## EXERCISE OBJECTIVE
Once the line containing "#### Braces" is found in the entries below, reproduce it and every line after it, stopping at and including the line containing "Add line break"; reproduce nothing else, and keep each line exact.

## MATERIAL FOR THIS EXERCISE
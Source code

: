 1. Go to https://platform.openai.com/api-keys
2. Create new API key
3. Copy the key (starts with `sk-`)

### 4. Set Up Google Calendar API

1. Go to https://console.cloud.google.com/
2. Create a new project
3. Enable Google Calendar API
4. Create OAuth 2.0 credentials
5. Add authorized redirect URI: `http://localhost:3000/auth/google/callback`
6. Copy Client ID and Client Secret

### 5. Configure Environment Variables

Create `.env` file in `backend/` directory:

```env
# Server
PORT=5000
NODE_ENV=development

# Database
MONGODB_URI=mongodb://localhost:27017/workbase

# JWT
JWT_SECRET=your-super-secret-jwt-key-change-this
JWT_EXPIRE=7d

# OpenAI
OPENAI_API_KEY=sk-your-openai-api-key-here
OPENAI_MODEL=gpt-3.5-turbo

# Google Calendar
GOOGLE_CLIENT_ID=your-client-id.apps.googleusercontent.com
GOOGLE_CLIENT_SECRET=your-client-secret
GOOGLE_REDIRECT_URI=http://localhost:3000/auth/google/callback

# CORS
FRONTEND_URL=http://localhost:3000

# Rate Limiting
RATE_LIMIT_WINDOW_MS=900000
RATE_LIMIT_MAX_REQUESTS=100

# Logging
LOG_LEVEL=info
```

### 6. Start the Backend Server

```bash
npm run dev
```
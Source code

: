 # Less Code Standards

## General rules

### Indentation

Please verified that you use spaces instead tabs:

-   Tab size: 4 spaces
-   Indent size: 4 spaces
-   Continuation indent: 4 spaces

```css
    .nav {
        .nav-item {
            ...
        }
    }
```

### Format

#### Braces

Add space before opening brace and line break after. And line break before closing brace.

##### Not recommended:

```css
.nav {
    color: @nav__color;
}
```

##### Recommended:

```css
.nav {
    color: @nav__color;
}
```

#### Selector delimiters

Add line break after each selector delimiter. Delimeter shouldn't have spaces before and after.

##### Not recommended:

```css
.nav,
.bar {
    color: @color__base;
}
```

## ANSWER FOR THIS EXERCISE
#### Braces

Add space before opening brace and line break after. And line break before closing brace.

##### Not recommended:

```css
.nav {
    color: @nav__color;
}
```

##### Recommended:

```css
.nav {
    color: @nav__color;
}
```

#### Selector delimiters

Add line break after each selector delimiter. Delimeter shouldn't have spaces before and after.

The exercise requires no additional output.